REQUIRED WORK: From the listing below, select every line where the word "circuit" appears.

(Beginning of EXTRACTED RECORDS)

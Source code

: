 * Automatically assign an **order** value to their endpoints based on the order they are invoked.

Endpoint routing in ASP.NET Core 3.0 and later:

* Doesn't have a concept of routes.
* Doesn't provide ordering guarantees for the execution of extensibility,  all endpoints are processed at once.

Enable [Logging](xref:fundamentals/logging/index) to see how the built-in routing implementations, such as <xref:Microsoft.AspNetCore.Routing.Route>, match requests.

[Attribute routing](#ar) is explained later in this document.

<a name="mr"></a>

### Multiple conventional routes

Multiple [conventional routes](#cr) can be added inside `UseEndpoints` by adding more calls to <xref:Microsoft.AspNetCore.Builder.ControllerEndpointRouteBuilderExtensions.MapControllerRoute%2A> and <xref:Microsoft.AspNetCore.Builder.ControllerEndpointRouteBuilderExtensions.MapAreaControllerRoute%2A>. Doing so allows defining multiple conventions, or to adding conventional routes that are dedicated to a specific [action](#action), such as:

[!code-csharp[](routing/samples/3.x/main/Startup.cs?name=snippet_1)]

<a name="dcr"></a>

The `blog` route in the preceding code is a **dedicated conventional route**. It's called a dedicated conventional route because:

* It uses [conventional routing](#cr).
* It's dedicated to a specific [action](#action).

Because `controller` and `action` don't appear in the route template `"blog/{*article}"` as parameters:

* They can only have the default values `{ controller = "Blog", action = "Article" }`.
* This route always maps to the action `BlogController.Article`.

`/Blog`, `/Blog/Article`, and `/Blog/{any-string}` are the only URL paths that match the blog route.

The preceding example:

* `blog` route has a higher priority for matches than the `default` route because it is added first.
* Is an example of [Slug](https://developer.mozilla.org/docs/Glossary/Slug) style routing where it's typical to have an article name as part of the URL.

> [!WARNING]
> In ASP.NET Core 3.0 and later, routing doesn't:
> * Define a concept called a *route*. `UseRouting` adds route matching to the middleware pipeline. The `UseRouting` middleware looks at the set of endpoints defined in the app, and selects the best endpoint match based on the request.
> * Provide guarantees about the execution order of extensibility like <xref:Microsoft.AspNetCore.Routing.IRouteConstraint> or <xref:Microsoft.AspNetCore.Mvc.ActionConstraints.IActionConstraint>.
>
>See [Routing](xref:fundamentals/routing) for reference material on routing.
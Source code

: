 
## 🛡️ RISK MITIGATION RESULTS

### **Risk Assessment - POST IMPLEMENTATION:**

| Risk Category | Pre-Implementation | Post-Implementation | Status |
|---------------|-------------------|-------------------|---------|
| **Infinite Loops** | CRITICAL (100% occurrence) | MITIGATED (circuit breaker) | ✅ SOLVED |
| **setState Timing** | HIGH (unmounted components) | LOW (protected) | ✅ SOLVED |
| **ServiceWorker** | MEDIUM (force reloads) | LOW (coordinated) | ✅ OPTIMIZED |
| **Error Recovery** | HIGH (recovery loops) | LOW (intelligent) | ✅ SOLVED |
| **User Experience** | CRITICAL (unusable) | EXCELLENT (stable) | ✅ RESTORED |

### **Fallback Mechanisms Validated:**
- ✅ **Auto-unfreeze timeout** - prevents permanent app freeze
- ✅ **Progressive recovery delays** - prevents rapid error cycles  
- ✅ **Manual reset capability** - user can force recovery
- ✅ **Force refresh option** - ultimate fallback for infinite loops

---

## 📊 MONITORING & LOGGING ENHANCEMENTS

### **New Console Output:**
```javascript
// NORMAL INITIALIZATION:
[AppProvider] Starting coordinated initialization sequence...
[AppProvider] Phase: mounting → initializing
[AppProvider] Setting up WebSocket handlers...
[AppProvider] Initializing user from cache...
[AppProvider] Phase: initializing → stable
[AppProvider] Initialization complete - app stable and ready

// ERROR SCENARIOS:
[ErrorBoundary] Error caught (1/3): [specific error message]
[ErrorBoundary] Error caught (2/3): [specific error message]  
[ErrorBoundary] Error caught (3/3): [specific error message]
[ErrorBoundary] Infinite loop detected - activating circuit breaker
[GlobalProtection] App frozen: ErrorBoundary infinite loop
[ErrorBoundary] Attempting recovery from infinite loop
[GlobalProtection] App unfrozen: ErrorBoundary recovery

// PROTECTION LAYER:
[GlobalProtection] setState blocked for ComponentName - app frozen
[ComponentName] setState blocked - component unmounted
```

(End of EXTRACTED RECORDS)

OUTPUT FOR THIS TASK:
| **Infinite Loops** | CRITICAL (100% occurrence) | MITIGATED (circuit breaker) | ✅ SOLVED |
[ErrorBoundary] Infinite loop detected - activating circuit breaker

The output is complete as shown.